PROBLEM:
Copy, from the entries below, each line where the word "using" can be found.

====

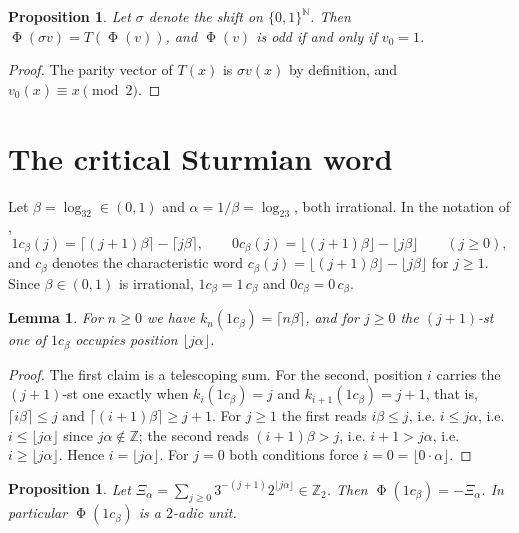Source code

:\documentclass[11pt,reqno]{amsart}
\theoremstyle{plain}
\newtheorem{proposition}[theorem]{Proposition}
\newtheorem{lemma}[theorem]{Lemma}
\theoremstyle{definition}
\newcommand{\Zt}{\mathbb{Z}_2}
\newcommand{\Z}{\mathbb{Z}}
\newcommand{\N}{\mathbb{N}}
\DeclareMathOperator{\Ph}{\Phi}
\begin{document}
\begin{proposition}\label{prop:shift}
Let $\sigma$ denote the shift on $\{0,1\}^{\N}$. Then $\Ph(\sigma v)=T(\Ph(v))$,
and $\Ph(v)$ is odd if and only if $v_0=1$.
\end{proposition}

\begin{proof}
The parity vector of $T(x)$ is $\sigma v(x)$ by definition, and $v_0(x)\equiv
x\pmod 2$.
\end{proof}

\section{The critical Sturmian word}\label{sec:word}

Let $\beta=\log_32\in(0,1)$ and $\alpha=1/\beta=\log_23$, both irrational. In the
notation of \cite{LopezStoll2009},
\[
1c_\beta(j)=\lceil (j+1)\beta\rceil-\lceil j\beta\rceil,\qquad
0c_\beta(j)=\lfloor (j+1)\beta\rfloor-\lfloor j\beta\rfloor \qquad (j\ge 0),
\]
and $c_\beta$ denotes the characteristic word $c_\beta(j)=\lfloor
(j+1)\beta\rfloor-\lfloor j\beta\rfloor$ for $j\ge1$. Since $\beta\in(0,1)$ is
irrational, $1c_\beta=1\,c_\beta$ and $0c_\beta=0\,c_\beta$.

\begin{lemma}\label{lem:ones}
For $n\ge 0$ we have $k_n(1c_\beta)=\lceil n\beta\rceil$, and for $j\ge 0$ the
$(j+1)$-st one of $1c_\beta$ occupies position $\lfloor j\alpha\rfloor$.
\end{lemma}

\begin{proof}
The first claim is a telescoping sum. For the second, position $i$ carries the
$(j+1)$-st one exactly when $k_i(1c_\beta)=j$ and $k_{i+1}(1c_\beta)=j+1$, that
is, $\lceil i\beta\rceil\le j$ and $\lceil (i+1)\beta\rceil\ge j+1$. For $j\ge1$
the first reads $i\beta\le j$, i.e. $i\le j\alpha$, i.e. $i\le\lfloor
j\alpha\rfloor$ since $j\alpha\notin\Z$; the second reads $(i+1)\beta>j$, i.e.
$i+1>j\alpha$, i.e. $i\ge\lfloor j\alpha\rfloor$. Hence $i=\lfloor
j\alpha\rfloor$. For $j=0$ both conditions force $i=0=\lfloor 0\cdot\alpha\rfloor$.
\end{proof}

\begin{proposition}\label{prop:xi}
Let $\displaystyle \Xi_\alpha=\sum_{j\ge0}3^{-(j+1)}2^{\lfloor j\alpha\rfloor}\in\Zt$.
Then $\Ph(1c_\beta)=-\Xi_\alpha$. In particular $\Ph(1c_\beta)$ is a $2$-adic
unit.
\end{proposition}
\end{document}
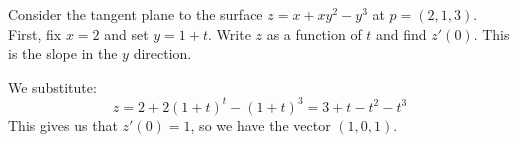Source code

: %
%
%


\newpage
\label{q29}
\begin{qu}[num=29.1(a)]
    Consider the tangent plane to the surface $ z = x + xy^{2} - y^{3} $ at
    $ p = (2,1,3) $. \vsp
    First, fix $ x = 2 $ and set $ y = 1 + t $. Write $ z $ as a function of
    $ t $ and find $ z'(0) $. This is the slope in the $ y $ direction.
\end{qu}

\begin{soln}
    We substitute:
    \begin{equation*}
        z = 2 + 2(1+t)^{t}-(1+t)^{3} = 3+t-t^{2}-t^{3}
    \end{equation*}
    This gives us that $ z'(0) = 1 $, so we have the vector $ (1, 0, 1) $.
\end{soln}

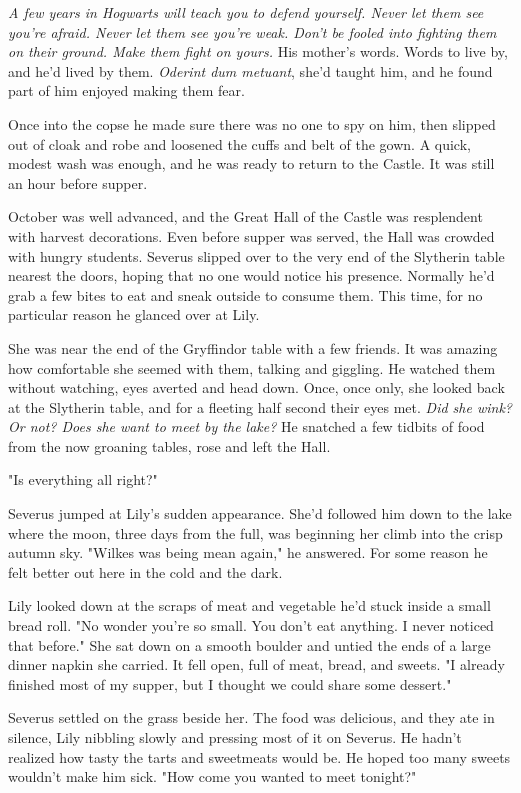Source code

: \documentclass[a4paper,11pt]{article}
\begin{document}
\emph{A few years in Hogwarts will teach you to defend yourself. Never let them see you're afraid. Never let them see you're weak. Don't be fooled into fighting them on their ground. Make them fight on yours.} His mother's words. Words to live by, and he'd lived by them. \emph{Oderint dum metuant}, she'd taught him, and he found part of him enjoyed making them fear.

Once into the copse he made sure there was no one to spy on him, then slipped out of cloak and robe and loosened the cuffs and belt of the gown. A quick, modest wash was enough, and he was ready to return to the Castle. It was still an hour before supper.

October was well advanced, and the Great Hall of the Castle was resplendent with harvest decorations. Even before supper was served, the Hall was crowded with hungry students. Severus slipped over to the very end of the Slytherin table nearest the doors, hoping that no one would notice his presence. Normally he'd grab a few bites to eat and sneak outside to consume them. This time, for no particular reason he glanced over at Lily.

She was near the end of the Gryffindor table with a few friends. It was amazing how comfortable she seemed with them, talking and giggling. He watched them without watching, eyes averted and head down. Once, once only, she looked back at the Slytherin table, and for a fleeting half second their eyes met. \emph{Did she wink? Or not? Does she want to meet by the lake?} He snatched a few tidbits of food from the now groaning tables, rose and left the Hall.

"Is everything all right?"

Severus jumped at Lily's sudden appearance. She'd followed him down to the lake where the moon, three days from the full, was beginning her climb into the crisp autumn sky. "Wilkes was being mean again," he answered. For some reason he felt better out here in the cold and the dark.

Lily looked down at the scraps of meat and vegetable he'd stuck inside a small bread roll. "No wonder you're so small. You don't eat anything. I never noticed that before." She sat down on a smooth boulder and untied the ends of a large dinner napkin she carried. It fell open, full of meat, bread, and sweets. "I already finished most of my supper, but I thought we could share some dessert."

Severus settled on the grass beside her. The food was delicious, and they ate in silence, Lily nibbling slowly and pressing most of it on Severus. He hadn't realized how tasty the tarts and sweetmeats would be. He hoped too many sweets wouldn't make him sick. "How come you wanted to meet tonight?"
\end{document}
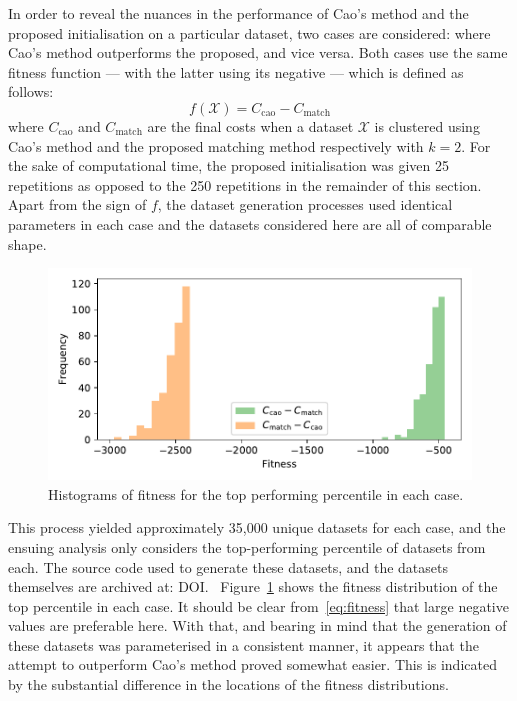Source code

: In order to reveal the nuances in the performance of Cao's method and the
proposed initialisation on a particular dataset, two cases are considered:
where Cao's method outperforms the proposed, and vice versa. Both cases use the
same fitness function --- with the latter using its negative --- which is
defined as follows:
\begin{equation}\label{eq:fitness}
    f\left(\mathcal X\right) = C_{\mathrm{cao}} - C_{\mathrm{match}}
\end{equation}
where \(C_{\mathrm{cao}}\) and \(C_{\mathrm{match}}\) are the final costs when a
dataset \(\mathcal X\) is clustered using Cao's method and the proposed matching
method respectively with \(k = 2\). For the sake of computational time, the
proposed initialisation was given 25 repetitions as opposed to the 250
repetitions in the remainder of this section. Apart from the sign of \(f\), the
dataset generation processes used identical parameters in each case and the
datasets considered here are all of comparable shape.

\begin{figure}
    \centering
    \includegraphics[width=\imgwidth]{fitness.pdf}
    \caption{Histograms of fitness for the top performing percentile in each
             case.}\label{fig:fitness}
\end{figure}

This process yielded approximately 35,000 unique datasets for each case, and the
ensuing analysis only considers the top-performing percentile of datasets from
each. The source code used to generate these datasets, and the datasets
themselves are archived at: DOI.\ %
Figure~\ref{fig:fitness} shows the fitness distribution of the top
percentile in each case. It should be clear from~\eqref{eq:fitness} that large
negative values are preferable here. With that, and bearing in mind that the
generation of these datasets was parameterised in a consistent manner, it
appears that the attempt to outperform Cao's method proved somewhat easier. This
is indicated by the substantial difference in the locations of the fitness
distributions.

====

ANSWER BELOW:
same fitness function --- with the latter using its negative --- which is
dataset \(\mathcal X\) is clustered using Cao's method and the proposed matching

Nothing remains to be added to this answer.